Luedecke is a young man with an old soul who doesn’t sugar coat his fears and this lets his songs breathe with a fresh breeze of bittersweet hopefulness. He channels a refreshing energy from folk giants like Woody Guthrie and Pete Seeger with maybe a hint of Loudon Wainwright III. But it’s Luedecke’s contemporary lyrics coupled with the irresistible rhythm of the old time banjo that connect and make him so loved with his audiences. Anchored in his music’s melodic confidence is an ability to tap into a common muddled and dark search for meaning. This keeps people singing his songs and praises after he’s traveled on.
His performances are exciting and totally entertaining. His uncliched banjo playing sparkles beautifully and dynamically. This coupled with his thumping foot creates a complete sound. People are drawn into singing along. His singing is his own. Clear and unadorned it is totally emotive and suits the sincerity of his tunes. In the breaks between songs come wild and charming stories of meeting heroes and easygoing but gripping musings on things ridiculous and sublime that may have a wink of contemporary vaudeville. Equally at home on festival main stages, theatres and living rooms, he can hold court in the occasional indie rock bar. Luedecke has been a featured performer at all the major folk festivals in Canada and Australia and an increasing number of American festivals, like Strawberry in California. He has appeared with and shared the stage at concerts and soft seaters with such performers as Feist, Tim O’Brien, Joel Plaskett, David Francey, Buck 65, The Be Good Tanyas and Jill Barber. He’s shared festival stages alongside Bela Fleck, Tim O’Brien, Jack Elliot, Kris Kristofferson, Ashley MacIsaac, and countless others.

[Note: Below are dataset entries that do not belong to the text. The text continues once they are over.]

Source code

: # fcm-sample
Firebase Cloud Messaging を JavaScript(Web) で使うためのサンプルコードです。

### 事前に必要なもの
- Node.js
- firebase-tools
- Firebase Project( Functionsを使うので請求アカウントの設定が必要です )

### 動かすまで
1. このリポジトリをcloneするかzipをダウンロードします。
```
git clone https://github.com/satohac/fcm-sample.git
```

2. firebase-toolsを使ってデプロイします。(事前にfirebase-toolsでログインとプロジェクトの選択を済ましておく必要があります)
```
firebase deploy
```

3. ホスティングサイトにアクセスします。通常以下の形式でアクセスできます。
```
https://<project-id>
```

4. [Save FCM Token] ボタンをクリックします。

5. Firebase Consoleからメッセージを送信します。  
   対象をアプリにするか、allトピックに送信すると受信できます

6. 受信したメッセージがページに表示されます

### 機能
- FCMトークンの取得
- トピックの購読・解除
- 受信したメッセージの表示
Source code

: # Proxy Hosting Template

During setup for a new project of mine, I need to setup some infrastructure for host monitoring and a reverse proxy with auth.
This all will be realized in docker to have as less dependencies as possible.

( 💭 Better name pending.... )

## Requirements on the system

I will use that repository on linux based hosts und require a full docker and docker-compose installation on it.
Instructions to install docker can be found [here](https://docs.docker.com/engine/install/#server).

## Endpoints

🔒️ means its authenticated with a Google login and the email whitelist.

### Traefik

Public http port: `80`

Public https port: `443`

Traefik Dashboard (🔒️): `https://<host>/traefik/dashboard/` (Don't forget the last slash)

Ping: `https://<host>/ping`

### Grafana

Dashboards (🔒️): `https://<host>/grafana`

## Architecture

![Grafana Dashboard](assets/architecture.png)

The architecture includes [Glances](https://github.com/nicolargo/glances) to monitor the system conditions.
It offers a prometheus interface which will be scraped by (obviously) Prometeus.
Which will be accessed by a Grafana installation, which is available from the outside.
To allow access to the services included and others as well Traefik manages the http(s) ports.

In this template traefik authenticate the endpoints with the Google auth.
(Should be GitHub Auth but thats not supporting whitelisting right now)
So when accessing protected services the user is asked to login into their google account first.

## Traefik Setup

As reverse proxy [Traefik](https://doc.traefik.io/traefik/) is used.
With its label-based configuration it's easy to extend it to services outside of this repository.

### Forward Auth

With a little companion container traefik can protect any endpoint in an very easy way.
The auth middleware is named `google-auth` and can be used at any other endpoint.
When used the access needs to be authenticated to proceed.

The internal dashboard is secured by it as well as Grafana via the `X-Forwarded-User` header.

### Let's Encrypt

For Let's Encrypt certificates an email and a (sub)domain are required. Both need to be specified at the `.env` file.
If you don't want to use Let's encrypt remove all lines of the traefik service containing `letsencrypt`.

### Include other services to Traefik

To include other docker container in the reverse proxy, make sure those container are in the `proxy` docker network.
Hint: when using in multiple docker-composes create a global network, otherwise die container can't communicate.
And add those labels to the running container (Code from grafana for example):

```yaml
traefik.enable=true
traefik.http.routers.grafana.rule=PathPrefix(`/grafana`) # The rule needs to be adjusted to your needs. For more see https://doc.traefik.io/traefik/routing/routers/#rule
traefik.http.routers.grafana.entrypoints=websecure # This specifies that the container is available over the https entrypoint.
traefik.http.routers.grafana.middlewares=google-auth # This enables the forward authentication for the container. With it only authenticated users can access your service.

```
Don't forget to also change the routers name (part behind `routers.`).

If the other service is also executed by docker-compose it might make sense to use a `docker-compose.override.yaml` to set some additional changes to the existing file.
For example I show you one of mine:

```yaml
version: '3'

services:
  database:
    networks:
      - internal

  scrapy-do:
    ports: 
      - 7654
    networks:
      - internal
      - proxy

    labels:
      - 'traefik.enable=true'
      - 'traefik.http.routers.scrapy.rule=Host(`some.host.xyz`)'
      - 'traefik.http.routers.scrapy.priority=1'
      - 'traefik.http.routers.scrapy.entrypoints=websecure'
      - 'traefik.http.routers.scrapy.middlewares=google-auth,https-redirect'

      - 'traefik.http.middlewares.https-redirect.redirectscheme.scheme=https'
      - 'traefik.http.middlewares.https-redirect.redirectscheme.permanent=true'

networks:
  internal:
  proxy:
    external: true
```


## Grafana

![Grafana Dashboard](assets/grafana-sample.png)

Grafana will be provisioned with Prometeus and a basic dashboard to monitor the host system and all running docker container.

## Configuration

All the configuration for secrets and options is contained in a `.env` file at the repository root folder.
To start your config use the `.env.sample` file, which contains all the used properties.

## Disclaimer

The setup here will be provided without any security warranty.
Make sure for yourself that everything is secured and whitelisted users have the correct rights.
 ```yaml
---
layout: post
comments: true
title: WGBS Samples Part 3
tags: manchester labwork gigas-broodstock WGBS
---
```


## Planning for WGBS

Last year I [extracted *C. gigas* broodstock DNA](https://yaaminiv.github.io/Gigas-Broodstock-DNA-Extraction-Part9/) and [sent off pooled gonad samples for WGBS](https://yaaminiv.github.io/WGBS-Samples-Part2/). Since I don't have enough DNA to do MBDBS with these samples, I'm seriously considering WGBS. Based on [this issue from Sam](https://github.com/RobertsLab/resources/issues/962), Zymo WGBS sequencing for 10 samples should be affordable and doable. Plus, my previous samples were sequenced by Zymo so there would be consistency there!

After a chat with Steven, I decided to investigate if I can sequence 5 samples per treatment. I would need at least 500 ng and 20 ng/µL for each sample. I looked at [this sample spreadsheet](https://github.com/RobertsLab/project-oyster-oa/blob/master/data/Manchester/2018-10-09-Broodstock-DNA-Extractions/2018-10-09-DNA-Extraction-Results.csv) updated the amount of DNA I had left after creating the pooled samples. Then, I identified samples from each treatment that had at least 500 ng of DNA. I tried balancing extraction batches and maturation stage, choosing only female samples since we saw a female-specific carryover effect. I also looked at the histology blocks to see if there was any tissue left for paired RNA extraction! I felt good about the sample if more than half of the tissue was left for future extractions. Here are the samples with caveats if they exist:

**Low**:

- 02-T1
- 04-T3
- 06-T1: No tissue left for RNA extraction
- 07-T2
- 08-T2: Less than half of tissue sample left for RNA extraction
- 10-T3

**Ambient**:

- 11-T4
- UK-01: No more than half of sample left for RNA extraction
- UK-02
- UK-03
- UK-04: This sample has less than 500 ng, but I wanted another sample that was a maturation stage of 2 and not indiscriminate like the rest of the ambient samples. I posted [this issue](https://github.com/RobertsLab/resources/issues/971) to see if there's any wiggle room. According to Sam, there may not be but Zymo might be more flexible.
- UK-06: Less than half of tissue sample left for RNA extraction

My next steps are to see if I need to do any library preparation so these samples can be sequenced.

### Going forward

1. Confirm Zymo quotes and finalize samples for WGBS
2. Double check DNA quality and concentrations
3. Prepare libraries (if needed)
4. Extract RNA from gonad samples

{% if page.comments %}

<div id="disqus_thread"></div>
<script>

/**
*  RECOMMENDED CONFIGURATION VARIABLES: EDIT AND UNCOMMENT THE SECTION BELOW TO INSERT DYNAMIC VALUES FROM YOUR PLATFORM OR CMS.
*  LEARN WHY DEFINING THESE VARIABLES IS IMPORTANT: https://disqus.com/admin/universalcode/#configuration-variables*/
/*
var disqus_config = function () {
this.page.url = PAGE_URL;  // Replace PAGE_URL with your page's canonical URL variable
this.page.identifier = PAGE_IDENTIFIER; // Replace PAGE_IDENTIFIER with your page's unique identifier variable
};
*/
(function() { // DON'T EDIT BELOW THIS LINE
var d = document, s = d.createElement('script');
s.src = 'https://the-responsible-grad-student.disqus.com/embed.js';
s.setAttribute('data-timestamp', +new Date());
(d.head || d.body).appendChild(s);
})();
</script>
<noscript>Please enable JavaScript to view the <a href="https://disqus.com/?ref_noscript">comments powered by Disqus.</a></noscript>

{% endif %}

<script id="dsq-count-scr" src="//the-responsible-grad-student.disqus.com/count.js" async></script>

Old Man Luedecke was commissioned in 2008/09 by the Canadian Broadcasting Corporation to write and collaborate on symphonic music that he performed with Symphony Nova Scotia to great acclaim and an outpouring of joy. That show united the high and low aspects of the folksinger’s art.
His three albums have brought growing acclaim for his music and have provided a broader canvas for his songs. The latest, Proof of Love won the prestigious 2009 Juno Award (the Canadian Grammy) for Roots Solo album and won legions of new fans at home and abroad. The album is a gathering of musicians making music in a room (Vancouver’s famed Factory Studio) with Luedecke’s tunes. It’s nothing fancy but is an exciting and unique roots album combining OML’s trademark clawhammer style, compelling originals and full band. His next album tentatively titled “My hands are on fire and other love songs” will be released March 16 on Black Hen Music in Canada and will be again produced by Steve Dawson. It will feature an exciting batch of new tunes and instrumental and vocal contributions from American bluegrass singing/songwriting whiz Tim O’Brien.